Start of Data to process
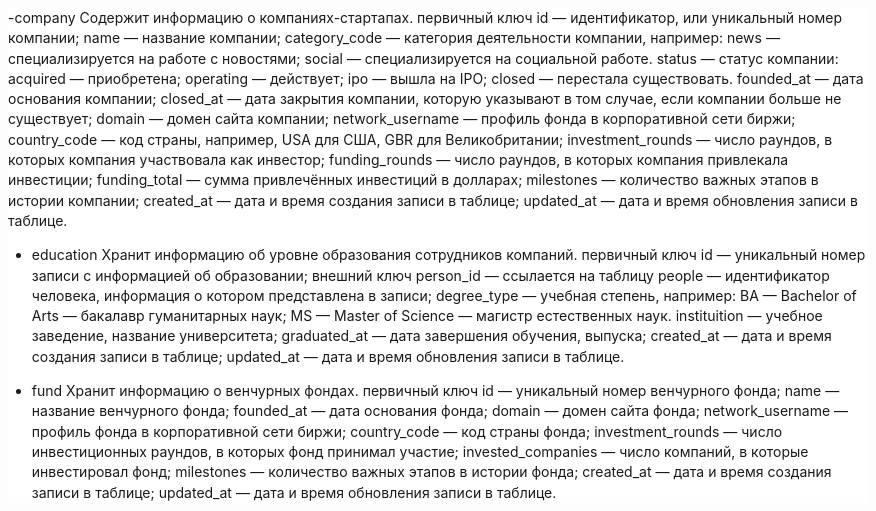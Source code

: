 -company
Содержит информацию о компаниях-стартапах.
первичный ключ id — идентификатор, или уникальный номер компании;
name — название компании;
category_code — категория деятельности компании, например:
news — специализируется на работе с новостями;
social — специализируется на социальной работе.
status — статус компании:
acquired — приобретена;
operating — действует;
ipo — вышла на IPO;
closed — перестала существовать.
founded_at — дата основания компании;
closed_at — дата закрытия компании, которую указывают в том случае, если компании больше не существует;
domain — домен сайта компании;
network_username — профиль фонда в корпоративной сети биржи;
country_code — код страны, например, USA для США, GBR для Великобритании;
investment_rounds — число раундов, в которых компания участвовала как инвестор;
funding_rounds — число раундов, в которых компания привлекала инвестиции;
funding_total — сумма привлечённых инвестиций в долларах;
milestones — количество важных этапов в истории компании;
created_at — дата и время создания записи в таблице;
updated_at — дата и время обновления записи в таблице.

- education
Хранит информацию об уровне образования сотрудников компаний.
первичный ключ id — уникальный номер записи с информацией об образовании;
внешний ключ person_id — ссылается на таблицу people — идентификатор человека, информация о котором представлена в записи;
degree_type — учебная степень, например:
BA — Bachelor of Arts — бакалавр гуманитарных наук;
MS — Master of Science — магистр естественных наук.
instituition — учебное заведение, название университета;
graduated_at — дата завершения обучения, выпуска;
created_at — дата и время создания записи в таблице;
updated_at — дата и время обновления записи в таблице.

- fund
Хранит информацию о венчурных фондах. 
первичный ключ id — уникальный номер венчурного фонда;
name — название венчурного фонда;
founded_at — дата основания фонда;
domain — домен сайта фонда;
network_username — профиль фонда в корпоративной сети биржи;
country_code — код страны фонда;
investment_rounds — число инвестиционных раундов, в которых фонд принимал участие;
invested_companies — число компаний, в которые инвестировал фонд;
milestones — количество важных этапов в истории фонда;
created_at — дата и время создания записи в таблице;
updated_at — дата и время обновления записи в таблице.
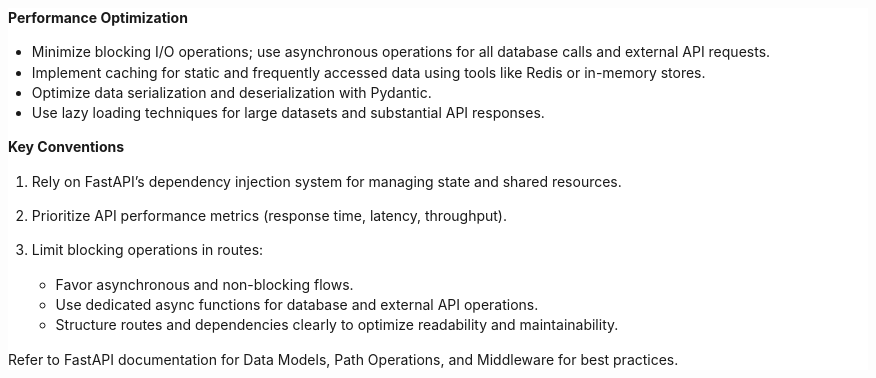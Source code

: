 **Performance Optimization**

*   Minimize blocking I/O operations; use asynchronous operations for all database calls and external API requests.
*   Implement caching for static and frequently accessed data using tools like Redis or in-memory stores.
*   Optimize data serialization and deserialization with Pydantic.
*   Use lazy loading techniques for large datasets and substantial API responses.

**Key Conventions**

1.  Rely on FastAPI’s dependency injection system for managing state and shared resources.

2.  Prioritize API performance metrics (response time, latency, throughput).

3.  Limit blocking operations in routes:

    *   Favor asynchronous and non-blocking flows.
    *   Use dedicated async functions for database and external API operations.
    *   Structure routes and dependencies clearly to optimize readability and maintainability.

Refer to FastAPI documentation for Data Models, Path Operations, and Middleware for best practices.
End of Data to process
> [Task objective]: Take every line from the records above that has the word "этапов" and copy it.

> [Reply to the task]:
milestones — количество важных этапов в истории компании;
milestones — количество важных этапов в истории фонда;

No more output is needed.